So how do people fail to graduate high-school?
Most public High Schools in the US are honestly extremely hard to fail out of. As long as you get C's in all your classes you'll graduate.
If the bar sounds low and subjective, that’s because it often is, and as such I think it’s mostly useless for colleges looking to measure students against each other to choose who to admit.
* Graded homework
* Papers/Project/Labs
* Midterm/Final Exam
The teacher chooses the exact mix per class, so it's possible you fail even if you ace the exams, or pass even if you fail the exams. This variability is why the standardized tests exist.
The exact weightings are not known to the students applying, but it's safe to say you can't just minmax on the standardized test.
I don't know if you've picked up the tone of some of the other comments in this thread, but people feel very strongly about what factors should be considered in college admissions.
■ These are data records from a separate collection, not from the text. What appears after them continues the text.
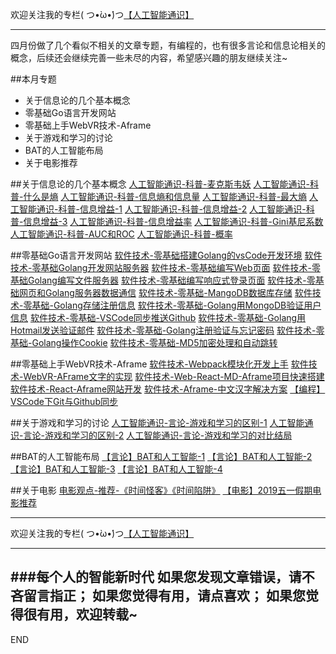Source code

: 欢迎关注我的专栏( つ•̀ω•́)つ[【人工智能通识】](https://www.jianshu.com/c/e9a7b7b7024d)

---

四月份做了几个看似不相关的文章专题，有编程的，也有很多言论和信息论相关的概念，后续还会继续完善一些未尽的内容，希望感兴趣的朋友继续关注~

##本月专题

 - 关于信息论的几个基本概念
- 零基础Go语言开发网站
- 零基础上手WebVR技术-Aframe
- 关于游戏和学习的讨论
- BAT的人工智能布局
- 关于电影推荐

>


##关于信息论的几个基本概念
[人工智能通识-科普-麦克斯韦妖](https://www.jianshu.com/p/5da119dd6831)
[人工智能通识-科普-什么是熵](https://www.jianshu.com/p/cb7a17d81aac)
[人工智能通识-科普-信息熵和信息量](https://www.jianshu.com/p/2c68ac9a31c4)
[人工智能通识-科普-最大熵](https://www.jianshu.com/p/9cf1239fb427)
[人工智能通识-科普-信息增益-1](https://www.jianshu.com/p/322c30ca4abc)
[人工智能通识-科普-信息增益-2](https://www.jianshu.com/p/1910729a87b7)
[人工智能通识-科普-信息增益-3](https://www.jianshu.com/p/7272fb013d99)
[人工智能通识-科普-信息增益率](https://www.jianshu.com/p/59fec42f12ca)
[人工智能通识-科普-Gini基尼系数](https://www.jianshu.com/p/95a4f076513c)
[人工智能通识-科普-AUC和ROC](https://www.jianshu.com/p/8d9b8e282a53)
[人工智能通识-科普-概率](https://www.jianshu.com/p/82e1ee94dd59)



##零基础Go语言开发网站
[软件技术-零基础搭建Golang的vsCode开发环境](https://www.jianshu.com/p/4a3b9863577b)
[软件技术-零基础Golang开发网站服务器](https://www.jianshu.com/p/da82708419c4)
[软件技术-零基础编写Web页面](https://www.jianshu.com/p/a72c0a9c23a6)
[软件技术-零基础Golang编写文件服务器](https://www.jianshu.com/p/912d50db2623)
[软件技术-零基础编写响应式登录页面](https://www.jianshu.com/p/d87f60409f84)
[软件技术-零基础网页和Golang服务器数据通信](https://www.jianshu.com/p/0538784981db)
[软件技术-零基础-MangoDB数据库存储](https://www.jianshu.com/p/6a556f7be793)
[软件技术-零基础-Golang存储注册信息](https://www.jianshu.com/p/dafde95f6db6)
[软件技术-零基础-Golang用MongoDB验证用户信息](https://www.jianshu.com/p/c270eddcfffa)
[软件技术-零基础-VSCode同步推送Github](https://www.jianshu.com/p/bf37a3fdf480)
[软件技术-零基础-Golang用Hotmail发送验证邮件](https://www.jianshu.com/p/fc61b8a02dee)
[软件技术-零基础-Golang注册验证与忘记密码](https://www.jianshu.com/p/c326f14e6221)
[软件技术-零基础-Golang操作Cookie](https://www.jianshu.com/p/66b18e9caaea)
[软件技术-零基础-MD5加密处理和自动跳转](https://www.jianshu.com/p/310a4b7753d8)

##零基础上手WebVR技术-Aframe
[软件技术-Webpack模块化开发上手](https://www.jianshu.com/p/65c5c3c22b88)
[软件技术-WebVR-AFrame文字的实现](https://www.jianshu.com/p/ac92a4e0bf84)
[软件技术-Web-React-MD-Aframe项目快速搭建](https://www.jianshu.com/p/9a5c3be864e9)
[软件技术-React-Aframe网站开发](https://www.jianshu.com/p/dfdf1fd9b52b)
[软件技术-Aframe-中文汉字解决方案](https://www.jianshu.com/p/0991c79fb682)
[【编程】VSCode下Git与Github同步](https://www.jianshu.com/p/f16fabba0148)


##关于游戏和学习的讨论
[人工智能通识-言论-游戏和学习的区别-1](https://www.jianshu.com/p/fa83756d303c)
[人工智能通识-言论-游戏和学习的区别-2](https://www.jianshu.com/p/d85b56740ba9)
[人工智能通识-言论-游戏和学习的对比结局](https://www.jianshu.com/p/9778cd41be41)



##BAT的人工智能布局
[【言论】BAT和人工智能-1](https://www.jianshu.com/p/603ced528320)
[【言论】BAT和人工智能-2](https://www.jianshu.com/p/d68ab3ff3fb6)
[【言论】BAT和人工智能-3](https://www.jianshu.com/p/45f5b01e397b)
[【言论】BAT和人工智能-4](https://www.jianshu.com/p/b471ef7dba94)

##关于电影
[电影观点-推荐-《时间怪客》《时间陷阱》](https://www.jianshu.com/p/573f05af319d)
[【电影】2019五一假期电影推荐](https://www.jianshu.com/p/906b2808510e)



---
欢迎关注我的专栏( つ•̀ω•́)つ[【人工智能通识】](https://www.jianshu.com/c/e9a7b7b7024d)

---
###每个人的智能新时代
如果您发现文章错误，请不吝留言指正；
如果您觉得有用，请点喜欢；
如果您觉得很有用，欢迎转载~
---
END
Almost no people will defend legacy admissions, few will defend athletic admissions, some will defend musicians, many will defend GPA and standardized testing.
College admissions are zero sum, and different weightings benefit one group over another. For example, "Asians" (the US does not differentiate South Asian [India, etc] from East Asians [China, Korea, Japan]) have very high test scores in the US. If you base your college admissions just on taking the people with the highest test scores, you would get a massive over-representation of Asians. Schools have decided that isn't what they want, so they take people with worse test scores in order to "balance" the student population.
This infuriates the people passed over in the name of "balance", naturally.